Blood vs. Humphrey

Blood vs. Humphrey , 17 Barbour 660 (N.Y., 1854).

Since the act of April 7, 1848, for the more effectual protection of the property of married women, where a married woman conveys her real estate acquired since the passage of that act, the deed may be executed and acknowledged in the same manner, and be in the same form, as if she were unmarried.

She need not acknowledge the execution of the instrument on a private examination, or apart from her husband; or acknowledge that she executed the same without any fear or compulsion of her husband.

The act of April, 1848, relative to married women, and the amendment thereto of April 11, 1849, so far as they relate to future acquisitions, are not in conflict with the constitution of the United States, as impairing the obligations of the marriage contract.

Neither are those acts, so far as future acquired property is concerned, in conflict with any provision of the state constitution.

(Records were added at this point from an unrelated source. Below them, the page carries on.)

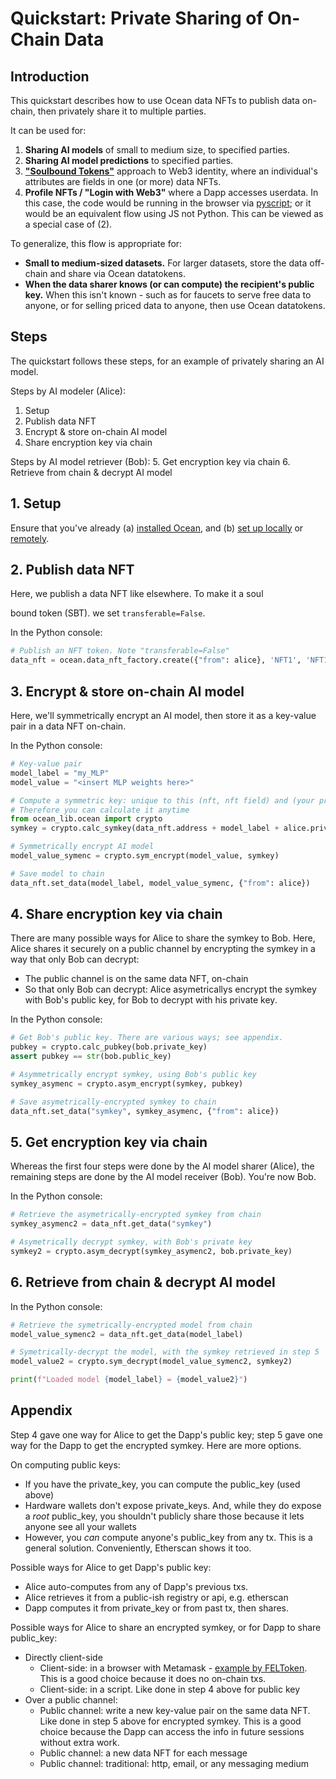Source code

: <!--
Copyright 2022 Ocean Protocol Foundation
SPDX-License-Identifier: Apache-2.0
-->

# Quickstart: Private Sharing of On-Chain Data

## Introduction
This quickstart describes how to use Ocean data NFTs to publish data on-chain, then privately share it to multiple parties.

It can be used for:
1. **Sharing AI models** of small to medium size, to specified parties.
2. **Sharing AI model predictions** to specified parties.
3. **["Soulbound Tokens"](https://papers.ssrn.com/sol3/Delivery.cfm/SSRN_ID4105763_code1186331.pdf?abstractid=4105763&mirid=1)** approach to Web3 identity, where an individual's attributes are fields in one (or more) data NFTs.
4. **Profile NFTs / "Login with Web3"** where a Dapp accesses userdata. In this case, the code would be running in the browser via [pyscript](https://www.pyscript.org); or it would be an equivalent flow using JS not Python. This can be viewed as a special case of (2).

To generalize, this flow is appropriate for:
- **Small to medium-sized datasets.** For larger datasets, store the data off-chain and share via Ocean datatokens.
- **When the data sharer knows (or can compute) the recipient's public key.** When this isn't known - such as for faucets to serve free data to anyone, or for selling priced data to anyone, then use Ocean datatokens.

## Steps

The quickstart follows these steps, for an example of privately sharing an AI model.

Steps by AI modeler (Alice):
1. Setup
2. Publish data NFT
3. Encrypt & store on-chain AI model
4. Share encryption key via chain

Steps by AI model retriever (Bob):
5. Get encryption key via chain
6. Retrieve from chain & decrypt AI model

## 1. Setup

Ensure that you've already (a) [installed Ocean](install.md), and (b) [set up locally](setup-local.md) or [remotely](setup-remote.md).

## 2. Publish data NFT

Here, we publish a data NFT like elsewhere. To make it a soul

bound token (SBT). we set `transferable=False`.

In the Python console:
```python
# Publish an NFT token. Note "transferable=False"
data_nft = ocean.data_nft_factory.create({"from": alice}, 'NFT1', 'NFT1', transferable=False)
```

## 3. Encrypt & store on-chain AI model

Here, we'll symmetrically encrypt an AI model, then store it as a key-value pair in a data NFT on-chain.

In the Python console:
```python
# Key-value pair
model_label = "my_MLP"
model_value = "<insert MLP weights here>"

# Compute a symmetric key: unique to this (nft, nft field) and (your priv key)
# Therefore you can calculate it anytime
from ocean_lib.ocean import crypto
symkey = crypto.calc_symkey(data_nft.address + model_label + alice.private_key)

# Symmetrically encrypt AI model
model_value_symenc = crypto.sym_encrypt(model_value, symkey)

# Save model to chain
data_nft.set_data(model_label, model_value_symenc, {"from": alice})
```

## 4. Share encryption key via chain

There are many possible ways for Alice to share the symkey to Bob. Here, Alice shares it securely on a public channel by encrypting the symkey in a way that only Bob can decrypt:
- The public channel is on the same data NFT, on-chain
- So that only Bob can decrypt: Alice asymetricallys encrypt the symkey with Bob's public key, for Bob to decrypt with his private key.

In the Python console:
```python
# Get Bob's public key. There are various ways; see appendix.
pubkey = crypto.calc_pubkey(bob.private_key)
assert pubkey == str(bob.public_key)

# Asymmetrically encrypt symkey, using Bob's public key
symkey_asymenc = crypto.asym_encrypt(symkey, pubkey)

# Save asymetrically-encrypted symkey to chain
data_nft.set_data("symkey", symkey_asymenc, {"from": alice})
```


## 5. Get encryption key via chain

Whereas the first four steps were done by the AI model sharer (Alice), the remaining steps are done by the AI model receiver (Bob). You're now Bob.

In the Python console:
```python
# Retrieve the asymetrically-encrypted symkey from chain
symkey_asymenc2 = data_nft.get_data("symkey")

# Asymetrically decrypt symkey, with Bob's private key
symkey2 = crypto.asym_decrypt(symkey_asymenc2, bob.private_key)
```

## 6. Retrieve from chain & decrypt AI model

In the Python console:
```python
# Retrieve the symetrically-encrypted model from chain
model_value_symenc2 = data_nft.get_data(model_label)

# Symetrically-decrypt the model, with the symkey retrieved in step 5
model_value2 = crypto.sym_decrypt(model_value_symenc2, symkey2)

print(f"Loaded model {model_label} = {model_value2}")
```


## Appendix

Step 4 gave one way for Alice to get the Dapp's public key; step 5 gave one way for the Dapp to get the encrypted symkey. Here are more options.

On computing public keys:
- If you have the private_key, you can compute the public_key (used above)
- Hardware wallets don't expose private_keys. And, while they do expose a _root_ public_key, you shouldn't publicly share those because it lets anyone see all your wallets
- However, you _can_ compute anyone's public_key from any tx. This is a general solution. Conveniently, Etherscan shows it too.

Possible ways for Alice to get Dapp's public key:
- Alice auto-computes from any of Dapp's previous txs.
- Alice retrieves it from a public-ish registry or api, e.g. etherscan
- Dapp computes it from private_key or from past tx, then shares.

Possible ways for Alice to share an encrypted symkey, or for Dapp to share public_key:
- Directly client-side
  - Client-side: in a browser with Metamask - [example by FELToken](https://betterprogramming.pub/exchanging-encrypted-data-on-blockchain-using-metamask-a2e65a9a896c). This is a good choice because it does no on-chain txs.
  - Client-side: in a script. Like done in step 4 above for public key
- Over a public channel:
  - Public channel: write a new key-value pair on the same data NFT. Like done in step 5 above for encrypted symkey. This is a good choice because the Dapp can access the info in future sessions without extra work.
  - Public channel: a new data NFT for each message
  - Public channel: traditional: http, email, or any messaging medium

This was an action of ejectment, and the following facts appeared in the case: On the 14th day of August, 1848, Carlton Humphrey being seised in fee of the premises in question, conveyed them by deed to his daughter, Mrs. Blood, the wife of the plaintiff. She and her husband occupied the premises, and the plaintiff made valuable improvements upon the dwelling house, &c. and afterwards, and on the 14th day of May, 1850, Mrs. Blood reconveyed the premises by deed to her father, Carlton Humphrey. Mrs. Blood died soon after the making of this conveyance. The deed from Mrs. Blood to her father was in the usual form of the deed of an unmarried female, and so was the certificate of the acknowledgment of the execution. The plaintiff being in possession of the premises at the death of his wife, occupied them a while, when the defendant went into the possession by the consent of both the plaintiff and Carlton Humphrey. Judgment was given for the defendant, at the circuit, and the plaintiff appealed.

R. Balcom

, for the plaintiff.

H.R. Mygatt

, for the defendant.

By the Court

, Mason, J. The first question which I propose to consider in this case is, whether the deed from Mrs. Blood to her father, Carlton Humphrey, was properly executed and acknowledged, so as to convey the title of the premises in question. Mrs. Blood, although a married woman, was seised of the fee of these premises, by conveyance made to her on or about the 14th day of August, 1848. This conveyance being executed after the passage of the act for the more effectual protection of the property of married women, passed April 7, 1848, she held the same to her sole and separate use, the same as if she were a single female. (

Laws of

1848,

chap.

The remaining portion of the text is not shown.